◆ AIM OF THE EXERCISE:
Check which lines in the records hold "precisará" and report how many there are, with no other text.

◆ DATA EXTRACT:
----------

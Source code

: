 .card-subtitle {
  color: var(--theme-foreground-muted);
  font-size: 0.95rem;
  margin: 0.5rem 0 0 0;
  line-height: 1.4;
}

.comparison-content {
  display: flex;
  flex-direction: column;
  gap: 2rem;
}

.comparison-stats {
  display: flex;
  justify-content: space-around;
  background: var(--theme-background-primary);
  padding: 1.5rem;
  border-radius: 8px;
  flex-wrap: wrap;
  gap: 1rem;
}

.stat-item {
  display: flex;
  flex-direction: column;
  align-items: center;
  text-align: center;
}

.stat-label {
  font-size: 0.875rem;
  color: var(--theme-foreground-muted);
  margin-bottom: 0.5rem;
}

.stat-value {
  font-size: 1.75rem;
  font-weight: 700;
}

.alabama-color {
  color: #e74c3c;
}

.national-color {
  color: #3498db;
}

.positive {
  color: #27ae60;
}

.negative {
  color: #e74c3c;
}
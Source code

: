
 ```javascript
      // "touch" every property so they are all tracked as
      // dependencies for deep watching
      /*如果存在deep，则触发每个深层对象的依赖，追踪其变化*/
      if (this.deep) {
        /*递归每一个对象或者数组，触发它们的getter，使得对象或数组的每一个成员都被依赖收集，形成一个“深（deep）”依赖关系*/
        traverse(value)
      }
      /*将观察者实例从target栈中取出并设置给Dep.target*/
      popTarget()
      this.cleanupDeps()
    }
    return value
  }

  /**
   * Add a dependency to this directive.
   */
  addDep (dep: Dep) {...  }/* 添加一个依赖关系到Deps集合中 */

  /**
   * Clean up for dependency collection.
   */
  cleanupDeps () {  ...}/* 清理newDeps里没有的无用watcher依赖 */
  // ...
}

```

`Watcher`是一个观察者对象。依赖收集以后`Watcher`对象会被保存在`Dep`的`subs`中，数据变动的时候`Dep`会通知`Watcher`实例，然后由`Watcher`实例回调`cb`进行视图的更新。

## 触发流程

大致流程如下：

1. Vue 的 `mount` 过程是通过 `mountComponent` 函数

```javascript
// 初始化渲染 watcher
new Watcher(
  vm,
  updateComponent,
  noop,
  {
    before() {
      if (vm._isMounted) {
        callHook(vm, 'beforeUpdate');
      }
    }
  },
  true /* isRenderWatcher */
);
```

----------

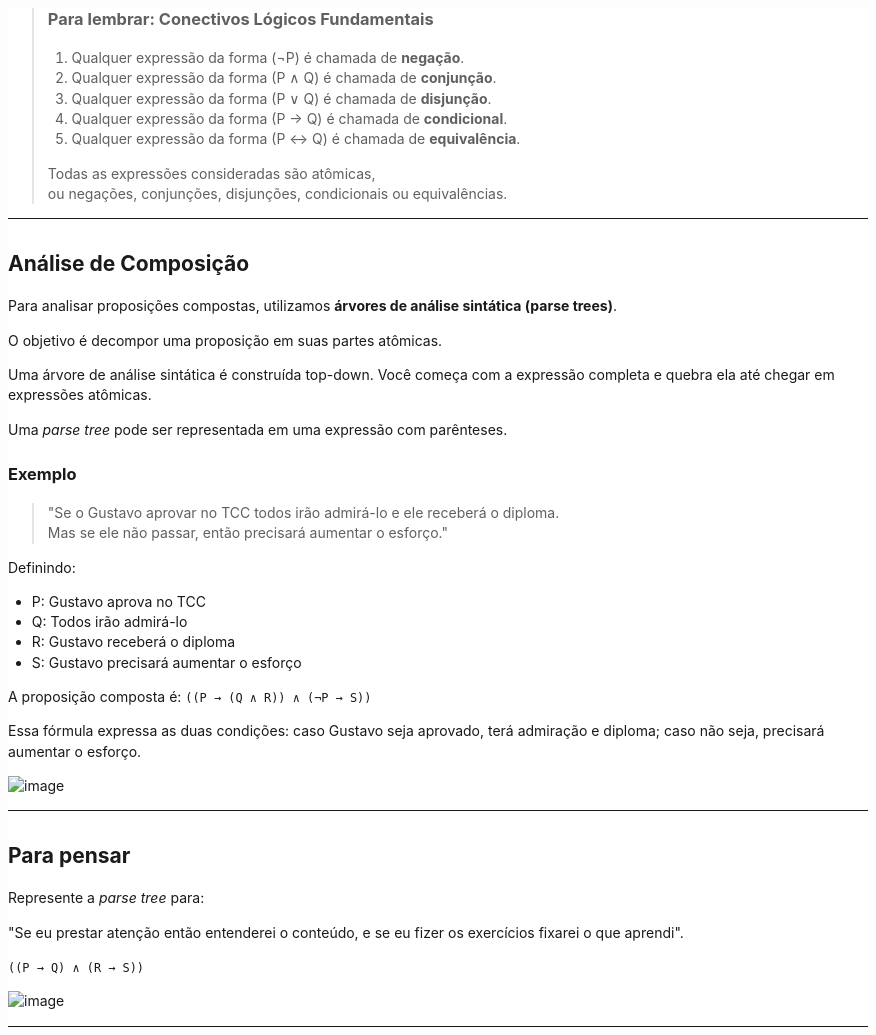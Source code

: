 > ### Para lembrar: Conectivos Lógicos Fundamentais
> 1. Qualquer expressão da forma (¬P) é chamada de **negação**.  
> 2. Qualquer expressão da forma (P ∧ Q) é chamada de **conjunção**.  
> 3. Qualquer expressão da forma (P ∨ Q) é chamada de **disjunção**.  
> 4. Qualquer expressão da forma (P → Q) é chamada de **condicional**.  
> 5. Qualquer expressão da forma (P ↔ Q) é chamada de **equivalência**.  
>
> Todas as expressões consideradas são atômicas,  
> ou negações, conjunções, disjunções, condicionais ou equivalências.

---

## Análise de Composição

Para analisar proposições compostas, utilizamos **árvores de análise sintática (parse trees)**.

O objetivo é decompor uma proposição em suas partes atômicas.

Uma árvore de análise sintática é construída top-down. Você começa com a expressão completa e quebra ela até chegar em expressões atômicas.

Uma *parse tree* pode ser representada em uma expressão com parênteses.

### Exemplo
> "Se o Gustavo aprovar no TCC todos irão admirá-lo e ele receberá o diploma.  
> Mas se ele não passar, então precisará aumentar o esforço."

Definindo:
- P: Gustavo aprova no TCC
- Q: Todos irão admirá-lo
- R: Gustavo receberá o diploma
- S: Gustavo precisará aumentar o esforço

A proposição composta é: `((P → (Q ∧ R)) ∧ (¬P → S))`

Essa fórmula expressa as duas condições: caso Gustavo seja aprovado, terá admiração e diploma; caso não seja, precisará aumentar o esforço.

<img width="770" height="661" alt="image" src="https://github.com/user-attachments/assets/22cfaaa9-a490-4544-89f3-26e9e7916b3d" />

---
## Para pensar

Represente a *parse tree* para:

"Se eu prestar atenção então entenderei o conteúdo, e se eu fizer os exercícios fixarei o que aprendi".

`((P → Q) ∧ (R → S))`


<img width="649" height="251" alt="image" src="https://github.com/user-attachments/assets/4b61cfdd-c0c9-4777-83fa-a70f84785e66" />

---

----------

◆ TASK SOLUTION:
3